DATA UNDER STUDY below:
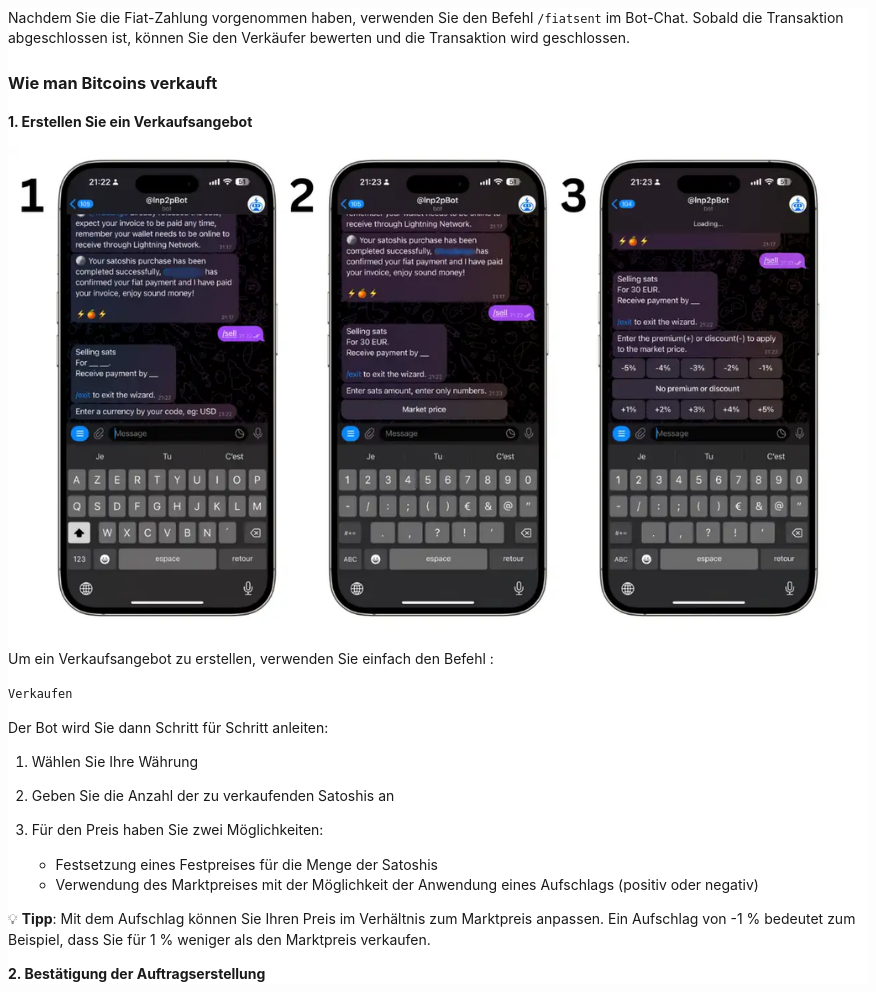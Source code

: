 Nachdem Sie die Fiat-Zahlung vorgenommen haben, verwenden Sie den Befehl `/fiatsent` im Bot-Chat. Sobald die Transaktion abgeschlossen ist, können Sie den Verkäufer bewerten und die Transaktion wird geschlossen.

### Wie man Bitcoins verkauft

**1. Erstellen Sie ein Verkaufsangebot**

![Création d'une offre de vente](assets/fr/06.webp)

Um ein Verkaufsangebot zu erstellen, verwenden Sie einfach den Befehl :

`Verkaufen`

Der Bot wird Sie dann Schritt für Schritt anleiten:

1. Wählen Sie Ihre Währung

2. Geben Sie die Anzahl der zu verkaufenden Satoshis an

3. Für den Preis haben Sie zwei Möglichkeiten:


   - Festsetzung eines Festpreises für die Menge der Satoshis
   - Verwendung des Marktpreises mit der Möglichkeit der Anwendung eines Aufschlags (positiv oder negativ)

💡 **Tipp**: Mit dem Aufschlag können Sie Ihren Preis im Verhältnis zum Marktpreis anpassen. Ein Aufschlag von -1 % bedeutet zum Beispiel, dass Sie für 1 % weniger als den Marktpreis verkaufen.

**2. Bestätigung der Auftragserstellung**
End of DATA UNDER STUDY.
### WHAT TO PRODUCE
Recreate the listing above word for word, dropping each picture it contains.

### SOLUTION TO THIS TASK
Source code

: Nachdem Sie die Fiat-Zahlung vorgenommen haben, verwenden Sie den Befehl `/fiatsent` im Bot-Chat. Sobald die Transaktion abgeschlossen ist, können Sie den Verkäufer bewerten und die Transaktion wird geschlossen.

### Wie man Bitcoins verkauft

**1. Erstellen Sie ein Verkaufsangebot**

![Création d'une offre de vente](assets/fr/06.webp)

Um ein Verkaufsangebot zu erstellen, verwenden Sie einfach den Befehl :

`Verkaufen`

Der Bot wird Sie dann Schritt für Schritt anleiten:

1. Wählen Sie Ihre Währung

2. Geben Sie die Anzahl der zu verkaufenden Satoshis an

3. Für den Preis haben Sie zwei Möglichkeiten:


   - Festsetzung eines Festpreises für die Menge der Satoshis
   - Verwendung des Marktpreises mit der Möglichkeit der Anwendung eines Aufschlags (positiv oder negativ)

💡 **Tipp**: Mit dem Aufschlag können Sie Ihren Preis im Verhältnis zum Marktpreis anpassen. Ein Aufschlag von -1 % bedeutet zum Beispiel, dass Sie für 1 % weniger als den Marktpreis verkaufen.

**2. Bestätigung der Auftragserstellung**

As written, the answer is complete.